§ WHAT IS REQUIRED
Only one stretch of the records below is wanted: the lines from the one holding "但是这个兄弟就是因为太心急了" through the one holding "对女生的目的性和压迫感，女生". Return it exactly, both ends included.

§ MATERIAL FOR THIS TASK

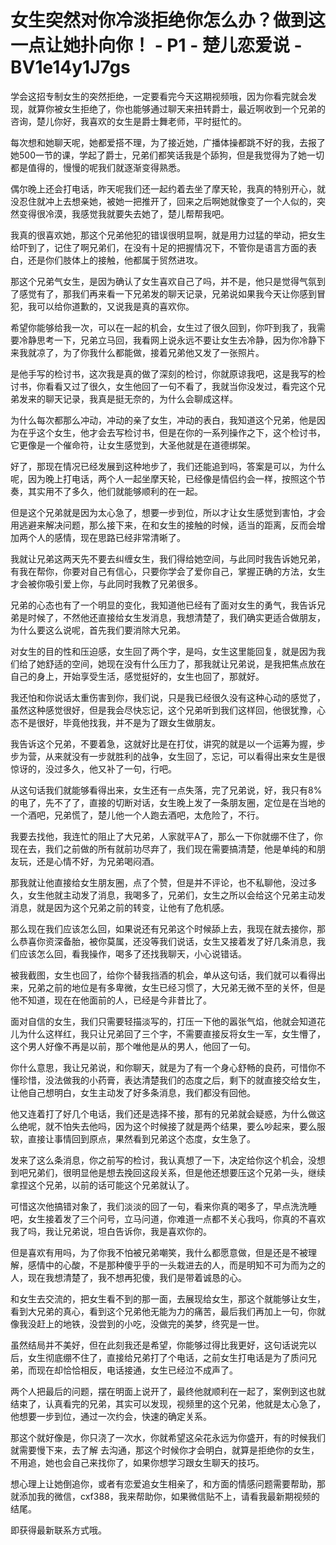 # 女生突然对你冷淡拒绝你怎么办？做到这一点让她扑向你！ - P1 - 楚儿恋爱说 - BV1e14y1J7gs

学会这招专制女生的突然拒绝，一定要看完今天这期视频哦，因为你看完就会发现，就算你被女生拒绝了，你也能够通过聊天来扭转爵士，最近啊收到一个兄弟的咨询，楚儿你好，我喜欢的女生是爵士舞老师，平时挺忙的。

每次想和她聊天呢，她都爱搭不理，为了接近她，广播体操都跳不好的我，去报了她500一节的课，学起了爵士，兄弟们都笑话我是个舔狗，但是我觉得为了她一切都是值得的，慢慢的呢我们就逐渐变得熟悉。

偶尔晚上还会打电话，昨天呢我们还一起约着去坐了摩天轮，我真的特别开心，就没忍住就冲上去想亲她，被她一把推开了，回来之后啊她就像变了一个人似的，突然变得很冷漠，我感觉我就要失去她了，楚儿帮帮我吧。

我真的很喜欢她，那这个兄弟他犯的错误很明显啊，就是用力过猛的举动，把女生给吓到了，记住了啊兄弟们，在没有十足的把握情况下，不管你是语言方面的表白，还是你们肢体上的接触，他都属于贸然进攻。

那这个兄弟气女生，是因为确认了女生喜欢自己了吗，并不是，他只是觉得气氛到了感觉有了，那我们再来看一下兄弟发的聊天记录，兄弟说如果我今天让你感到冒犯，我可以给你道歉的，又说我是真的喜欢你。

希望你能够给我一次，可以在一起的机会，女生过了很久回到，你吓到我了，我需要冷静思考一下，兄弟立马回，我看网上说永远不要让女生去冷静，因为你冷静下来我就凉了，为了你我什么都能做，接着兄弟他又发了一张照片。

是他手写的检讨书，这次我是真的做了深刻的检讨，你就原谅我吧，这是我写的检讨书，你看看又过了很久，女生他回了一句不看了，我就当你没发过，看完这个兄弟发来的聊天记录，我真是挺无奈的，为什么会聊成这样。

为什么每次都那么冲动，冲动的亲了女生，冲动的表白，我知道这个兄弟，他是因为在乎这个女生，他才会去写检讨书，但是在你的一系列操作之下，这个检讨书，它更像是一个催命符，让女生感觉到，大圣他就是在道德绑架。

好了，那现在情况已经发展到这种地步了，我们还能追到吗，答案是可以，为什么呢，因为晚上打电话，两个人一起坐摩天轮，已经像是情侣约会一样，按照这个节奏，其实用不了多久，他们就能够顺利的在一起。

但是这个兄弟就是因为太心急了，想要一步到位，所以才让女生感觉到害怕，才会用逃避来解决问题，那么接下来，在和女生的接触的时候，适当的距离，反而会增加两个人的感情，现在思路已经非常清晰了。

我就让兄弟这两天先不要去纠缠女生，我们得给她空间，与此同时我告诉她兄弟，有我在帮你，你要对自己有信心，只要你学会了爱你自己，掌握正确的方法，女生才会被你吸引爱上你，与此同时我教了兄弟很多。

兄弟的心态也有了一个明显的变化，我知道他已经有了面对女生的勇气，我告诉兄弟是时候了，不然他还直接给女生发消息，我想清楚了，我们确实更适合做朋友，为什么要这么说呢，首先我们要消除大兄弟。

对女生的目的性和压迫感，女生回了两个字，是吗，女生这里能回复，就是因为我们给了她舒适的空间，她现在没有什么压力了，那我就让兄弟说，是我把焦点放在自己的身上，开始享受生活，感觉挺好的，女生也回了，那就好。

我还怕和你说话太重伤害到你，我们说，只是我已经很久没有这种心动的感觉了，虽然这种感觉很好，但是我会尽快忘记，这个兄弟听到我们这样回，他很犹豫，心态不是很好，毕竟他找我，并不是为了跟女生做朋友。

我告诉这个兄弟，不要着急，这就好比是在打仗，讲究的就是以一个运筹为握，步步为营，从来就没有一步就胜利的战争，女生回了，忘记，可以看得出来女生是很惊讶的，没过多久，他又补了一句，行吧。

从这句话我们就能够看得出来，女生还有一点失落，完了兄弟说，好，我只有8%的电了，先不了了，直接的切断对话，女生晚上发了一条朋友圈，定位是在当地的一个酒吧，兄弟慌了，楚儿他一个人跑去酒吧，太危险了，不行。

我要去找他，我连忙的阻止了大兄弟，人家就平A了，那么一下你就绷不住了，你现在去，我们之前做的所有就前功尽弃了，我们现在需要搞清楚，他是单纯的和朋友玩，还是心情不好，为兄弟喝闷酒。

那我就让他直接给女生朋友圈，点了个赞，但是并不评论，也不私聊他，没过多久，女生他就主动发了消息，我喝多了，兄弟们，女生之所以会给这个兄弟主动发消息，就是因为这个兄弟之前的转变，让他有了危机感。

那么现在我们应该怎么回，如果说还有兄弟这个时候舔上去，我现在就去接你，那么恭喜你资深备胎，被你莫属，还没等我们说话，女生又接着发了好几条消息，我们应该怎么回，看我操作，喝多了还找我聊天，小心说错话。

被我截图，女生也回了，给你个替我挡酒的机会，单从这句话，我们就可以看得出来，兄弟之前的地位是有多卑微，女生已经习惯了，大兄弟无微不至的关怀，但是他不知道，现在在他面前的人，已经是今非昔比了。

面对自信的女生，我们只需要轻描淡写的，打压一下他的嚣张气焰，他就会知道花儿为什么这样红，我只让兄弟回了三个字，不需要直接反将女生一军，女生懵了，这个男人好像不再是以前，那个唯他是从的男人，他回了一句。

你什么意思，我让兄弟说，和你聊天，就是为了有一个身心舒畅的良药，可惜你不懂珍惜，没法做我的小药膏，表达清楚我们的态度之后，剩下的就直接交给女生，让他自己想明白，女生主动发了好多条消息，我们都没有回他。

他又连着打了好几个电话，我们还是选择不接，那有的兄弟就会疑惑，为什么做这么绝呢，就不怕失去他吗，因为这个时候接了就是两个结果，要么吵起来，要么服软，直接让事情回到原点，果然看到兄弟这个态度，女生急了。

发来了这么条消息，你之前写的检讨，我认真想了一下，决定给你这个机会，没想到吧兄弟们，很明显他是想去挽回这段关系，但是他还想要压这个兄弟一头，继续拿捏这个兄弟，以前的话可能这个兄弟就认了。

可惜这次他搞错对象了，我们淡淡的回了一句，看来你真的喝多了，早点洗洗睡吧，女生接着发了三个问号，立马问道，你难道一点都不关心我吗，你真的不喜欢我了吗，我让兄弟说，坦白告诉你，我是喜欢你的。

但是喜欢有用吗，为了你我不怕被兄弟嘲笑，我什么都愿意做，但是还是不被理解，感情中的心酸，不是那种傻乎乎的一头栽进去的人，而是明知不可为而为之的人，现在我想清楚了，我不想再犯傻，我们是带着诚恳的心。

和女生去交流的，把女生看不到的那一面，去展现给女生，那这个就能够让女生，看到大兄弟的真心，看到这个兄弟他无能为力的痛苦，最后我们再加上一句，你就像我没赶上的地铁，没尝到的小吃，没做完的美梦，终究是一世。

虽然结局并不美好，但在此刻我还是希望，你能够过得比我更好，这句话说完以后，女生彻底绷不住了，直接给兄弟打了个电话，之前女生打电话是为了质问兄弟，而现在却恰恰相反，电话接通，女生已经泣不成声了。

两个人把最后的问题，摆在明面上说开了，最终他就顺利在一起了，案例到这也就结束了，认真看完的兄弟，其实可以发现，视频里的这个兄弟，他就是太心急了，他想要一步到位，通过一次约会，快速的确定关系。

那这个就好像是，你只浇了一次水，你就希望这朵花永远为你盛开，有的时候我们就需要慢下来，去了解 去沟通，那这个时候你才会明白，就算是拒绝你的女生，不用追，她也会自己来找你了，如果你想学习跟女生聊天的技巧。

想心理上让她倒追你，或者有恋爱追女生相亲了，和方面的情感问题需要帮助，那就添加我的微信，cxf388，我来帮助你，如果微信贴不上，请看我最新期视频的结尾。

即获得最新联系方式哦。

§ RESPONSE BOX
但是这个兄弟就是因为太心急了，想要一步到位，所以才让女生感觉到害怕，才会用逃避来解决问题，那么接下来，在和女生的接触的时候，适当的距离，反而会增加两个人的感情，现在思路已经非常清晰了。

我就让兄弟这两天先不要去纠缠女生，我们得给她空间，与此同时我告诉她兄弟，有我在帮你，你要对自己有信心，只要你学会了爱你自己，掌握正确的方法，女生才会被你吸引爱上你，与此同时我教了兄弟很多。

兄弟的心态也有了一个明显的变化，我知道他已经有了面对女生的勇气，我告诉兄弟是时候了，不然他还直接给女生发消息，我想清楚了，我们确实更适合做朋友，为什么要这么说呢，首先我们要消除大兄弟。

对女生的目的性和压迫感，女生回了两个字，是吗，女生这里能回复，就是因为我们给了她舒适的空间，她现在没有什么压力了，那我就让兄弟说，是我把焦点放在自己的身上，开始享受生活，感觉挺好的，女生也回了，那就好。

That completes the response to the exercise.